Pakistan’s position on Israel requires no actual policy sacrifices beyond ritualistic diplomacy.
Islamabad, April 27 – Political scientists noted this week the continued effectiveness of official Pakistani discourse concerning the world’s only Jewish state and the alleged need to rid it from the face of the Earth, in keeping the Islamist regime’s subjects from noticing, not to mention addressing, the woeful state of the country’s economy, human rights, social advancement, and other key measures of human happiness.
Experts observed that when raw sewage regularly doubles as urban landscaping, when electricity arrives as an occasional courtesy rather than a public service, and when the literacy rate hovers in territory usually reserved for pre-modern societies, a reliable rhetorical pivot proves invaluable. Pakistani officials and state-aligned media have thus maintained a near-constant focus on Israeli actions in Gaza, the West Bank, Lebanon, Syria, or Iran, framing them as the singular moral catastrophe of our age. This approach, analysts explain, allows citizens to experience cathartic outrage without the inconvenience of examining why their own nuclear-armed republic consistently underperforms on nearly every global development index.
The strategy’s elegance lies in its simplicity. “Pakistan’s economy has long relied on a familiar cycle of borrowing, defaulting, and begging the IMF for fresh tranches while blaming external forces for domestic shortcomings,” noted scholar Sairla Zazzel. “Blasphemy laws encourage mob enthusiasm over due process. Honor killings and forced conversions remain documented features of social life in large stretches of the country. Female literacy in certain provinces would embarrass a medieval fiefdom. These realities receive markedly less official attention than the precise square footage of Jewish housing units constructed beyond the 1949 armistice line, or spurious narratives of the IDF raping Palestinian prisoners with dogs.”
Pakistan, established in 1947 as an explicit religious homeland for South Asian Muslims, came into being barely a year before the modern State of Israel. The latter, despite facing repeated wars of annihilation, developed a robust economy, advanced technology sector, and functioning democratic institutions. The former has specialized in producing conspiracy-laden textbooks, tolerating militant networks with selective blindness, harboring Osama Bin Laden, and treating criticism of the ruling elite as a form of sedition. Rather than dwell on such contrasts, Pakistani discourse prefers to highlight Israeli perfidy as the root explanation for regional – and global – instability.

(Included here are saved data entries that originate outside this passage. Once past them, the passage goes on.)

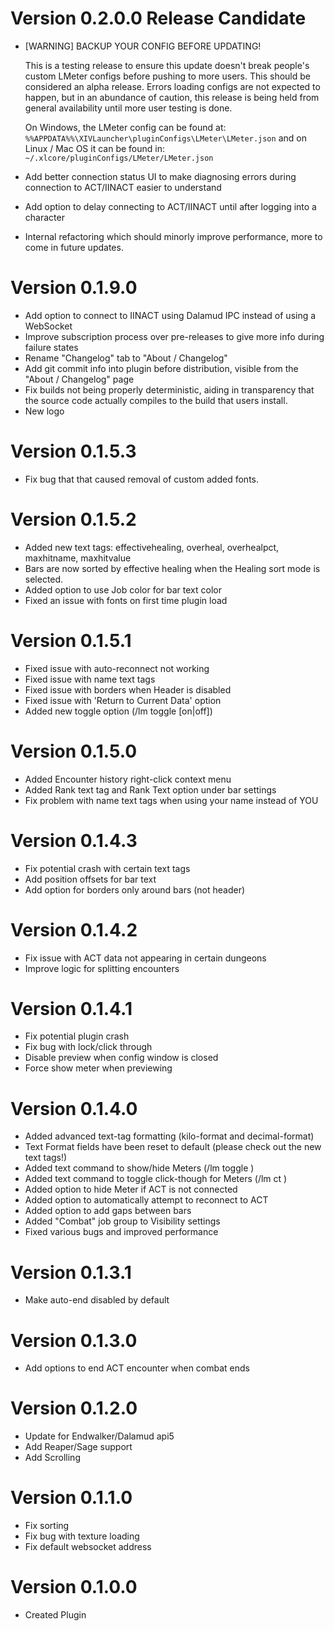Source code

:# Version 0.2.0.0 Release Candidate
- [WARNING] BACKUP YOUR CONFIG BEFORE UPDATING! 

  This is a testing release to ensure this update doesn't break people's custom 
  LMeter configs before pushing to more users. This should be considered an 
  alpha release. Errors loading configs are not expected to happen, but in an 
  abundance of caution, this release is being held from general availability 
  until more user testing is done.

  On Windows, the LMeter config can be found at: 
  `%%APPDATA%%\XIVLauncher\pluginConfigs\LMeter\LMeter.json`
  and on Linux / Mac OS it can be found in:
  `~/.xlcore/pluginConfigs/LMeter/LMeter.json`
- Add better connection status UI to make diagnosing errors during connection 
  to ACT/IINACT easier to understand
- Add option to delay connecting to ACT/IINACT until after logging into a 
  character
- Internal refactoring which should minorly improve performance, more to come 
  in future updates.

# Version 0.1.9.0
- Add option to connect to IINACT using Dalamud IPC instead of using a 
  WebSocket
- Improve subscription process over pre-releases to give more info during 
  failure states
- Rename "Changelog" tab to "About / Changelog"
- Add git commit info into plugin before distribution, visible from the 
  "About / Changelog" page
- Fix builds not being properly deterministic, aiding in transparency that the 
  source code actually compiles to the build that users install.
- New logo

# Version 0.1.5.3
- Fix bug that that caused removal of custom added fonts.

# Version 0.1.5.2
- Added new text tags: effectivehealing, overheal, overhealpct, maxhitname, 
  maxhitvalue
- Bars are now sorted by effective healing when the Healing sort mode is 
  selected.
- Added option to use Job color for bar text color
- Fixed an issue with fonts on first time plugin load

# Version 0.1.5.1
- Fixed issue with auto-reconnect not working
- Fixed issue with name text tags
- Fixed issue with borders when Header is disabled
- Fixed issue with 'Return to Current Data' option
- Added new toggle option (/lm toggle <number> [on|off])

# Version 0.1.5.0
- Added Encounter history right-click context menu
- Added Rank text tag and Rank Text option under bar settings
- Fix problem with name text tags when using your name instead of YOU

# Version 0.1.4.3
- Fix potential crash with certain text tags
- Add position offsets for bar text
- Add option for borders only around bars (not header)

# Version 0.1.4.2
- Fix issue with ACT data not appearing in certain dungeons
- Improve logic for splitting encounters

# Version 0.1.4.1
- Fix potential plugin crash
- Fix bug with lock/click through
- Disable preview when config window is closed
- Force show meter when previewing

# Version 0.1.4.0
- Added advanced text-tag formatting (kilo-format and decimal-format)
- Text Format fields have been reset to default (please check out the new text 
  tags!)
- Added text command to show/hide Meters (/lm toggle <number>)
- Added text command to toggle click-though for Meters (/lm ct <number>)
- Added option to hide Meter if ACT is not connected
- Added option to automatically attempt to reconnect to ACT
- Added option to add gaps between bars
- Added "Combat" job group to Visibility settings
- Fixed various bugs and improved performance

# Version 0.1.3.1
- Make auto-end disabled by default

# Version 0.1.3.0
- Add options to end ACT encounter when combat ends

# Version 0.1.2.0
- Update for Endwalker/Dalamud api5
- Add Reaper/Sage support
- Add Scrolling

# Version 0.1.1.0
- Fix sorting
- Fix bug with texture loading
- Fix default websocket address

# Version 0.1.0.0
- Created Plugin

Analysts further noted that Pakistan’s position on Israel requires no actual policy sacrifices beyond ritualistic diplomacy. The country maintains no significant trade ties with the Jewish state to jeopardize, and its security establishment has calibrated relations with various militant factions in ways that do not conflict with anti-Israel posturing. This permits uninterrupted moral grandstanding without the discomfort of reform. Meanwhile, Gulf Arab states quietly expand economic cooperation with Israel, a development Pakistani commentators tend to treat as temporary aberrations rather than pragmatic choices by societies less invested in perpetual grievance.

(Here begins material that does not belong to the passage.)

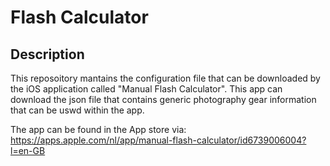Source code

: # Flash Calculator

## Description
This reposoitory mantains the configuration file that can be downloaded by the iOS application called "Manual Flash Calculator". This app can download the json file that contains generic photography gear information that can be uswd within the app.

The app can be found in the App store via: https://apps.apple.com/nl/app/manual-flash-calculator/id6739006004?l=en-GB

Ordinary Pakistanis, the data suggest, continue to endure the consequences. Clean water remains a luxury in many districts. Basic healthcare infrastructure lags. Economic opportunity concentrates among those connected to the military or feudal networks. Yet the official narrative assures them that their primary duty lies in solidarity with distant Palestinians, a cause that conveniently requires no accountability on the part of the regime’s leaders.